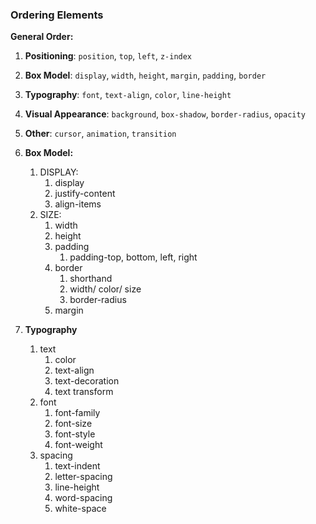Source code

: ### Ordering Elements

**General Order:**

1. **Positioning**: `position`, `top`, `left`, `z-index`
2. **Box Model**: `display`, `width`, `height`, `margin`, `padding`, `border`
3. **Typography**: `font`, `text-align`, `color`, `line-height`
4. **Visual Appearance**: `background`, `box-shadow`, `border-radius`, `opacity`
5. **Other**: `cursor`, `animation`, `transition`

1. **Box Model:**
    1. DISPLAY:
        1. display
        2. justify-content
        3. align-items
    2. SIZE:
        1. width
        2. height
        3. padding
            1. padding-top, bottom, left, right
        4. border
            1. shorthand
            2. width/ color/ size
            3. border-radius
        5. margin
2. **Typography**
    1. text
        1. color
        2. text-align
        3. text-decoration
        4. text transform
    2. font
        1. font-family
        2. font-size
        3. font-style
        4. font-weight
    3. spacing
        1. text-indent
        2. letter-spacing
        3. line-height
        4. word-spacing
        5. white-space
_____
- [What the exercise asks] An exact transcription of all the entries is required, without the pictures.

- [Response area]
Source code

: ### Ordering Elements

**General Order:**

1. **Positioning**: `position`, `top`, `left`, `z-index`
2. **Box Model**: `display`, `width`, `height`, `margin`, `padding`, `border`
3. **Typography**: `font`, `text-align`, `color`, `line-height`
4. **Visual Appearance**: `background`, `box-shadow`, `border-radius`, `opacity`
5. **Other**: `cursor`, `animation`, `transition`

1. **Box Model:**
    1. DISPLAY:
        1. display
        2. justify-content
        3. align-items
    2. SIZE:
        1. width
        2. height
        3. padding
            1. padding-top, bottom, left, right
        4. border
            1. shorthand
            2. width/ color/ size
            3. border-radius
        5. margin
2. **Typography**
    1. text
        1. color
        2. text-align
        3. text-decoration
        4. text transform
    2. font
        1. font-family
        2. font-size
        3. font-style
        4. font-weight
    3. spacing
        1. text-indent
        2. letter-spacing
        3. line-height
        4. word-spacing
        5. white-space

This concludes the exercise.